What is needed — Wherever the string "dataset" appears in a line of the listing below, report that line.

Record excerpts Block Start

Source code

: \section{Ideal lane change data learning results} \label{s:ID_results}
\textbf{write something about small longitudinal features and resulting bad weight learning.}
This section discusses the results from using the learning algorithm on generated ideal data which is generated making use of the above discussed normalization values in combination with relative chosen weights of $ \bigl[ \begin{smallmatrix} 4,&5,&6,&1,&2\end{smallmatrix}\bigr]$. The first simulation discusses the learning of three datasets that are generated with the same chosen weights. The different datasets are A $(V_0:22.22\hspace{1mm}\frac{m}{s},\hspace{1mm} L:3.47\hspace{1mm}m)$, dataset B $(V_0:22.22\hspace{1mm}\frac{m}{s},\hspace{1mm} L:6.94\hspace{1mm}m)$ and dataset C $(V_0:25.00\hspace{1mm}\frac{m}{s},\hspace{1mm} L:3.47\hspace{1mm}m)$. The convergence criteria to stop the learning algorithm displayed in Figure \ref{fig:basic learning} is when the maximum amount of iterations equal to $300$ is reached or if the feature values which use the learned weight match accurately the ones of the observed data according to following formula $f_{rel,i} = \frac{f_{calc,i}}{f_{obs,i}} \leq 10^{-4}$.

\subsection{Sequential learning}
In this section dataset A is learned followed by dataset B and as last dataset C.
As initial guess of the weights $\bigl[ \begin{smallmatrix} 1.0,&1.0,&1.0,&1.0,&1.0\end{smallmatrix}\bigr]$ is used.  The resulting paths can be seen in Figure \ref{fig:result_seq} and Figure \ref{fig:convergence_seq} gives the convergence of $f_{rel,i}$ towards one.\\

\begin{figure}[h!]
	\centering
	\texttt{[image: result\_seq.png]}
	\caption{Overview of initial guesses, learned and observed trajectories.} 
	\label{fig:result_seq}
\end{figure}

Record excerpts Block End

Written solution —
This section discusses the results from using the learning algorithm on generated ideal data which is generated making use of the above discussed normalization values in combination with relative chosen weights of $ \bigl[ \begin{smallmatrix} 4,&5,&6,&1,&2\end{smallmatrix}\bigr]$. The first simulation discusses the learning of three datasets that are generated with the same chosen weights. The different datasets are A $(V_0:22.22\hspace{1mm}\frac{m}{s},\hspace{1mm} L:3.47\hspace{1mm}m)$, dataset B $(V_0:22.22\hspace{1mm}\frac{m}{s},\hspace{1mm} L:6.94\hspace{1mm}m)$ and dataset C $(V_0:25.00\hspace{1mm}\frac{m}{s},\hspace{1mm} L:3.47\hspace{1mm}m)$. The convergence criteria to stop the learning algorithm displayed in Figure \ref{fig:basic learning} is when the maximum amount of iterations equal to $300$ is reached or if the feature values which use the learned weight match accurately the ones of the observed data according to following formula $f_{rel,i} = \frac{f_{calc,i}}{f_{obs,i}} \leq 10^{-4}$.
In this section dataset A is learned followed by dataset B and as last dataset C.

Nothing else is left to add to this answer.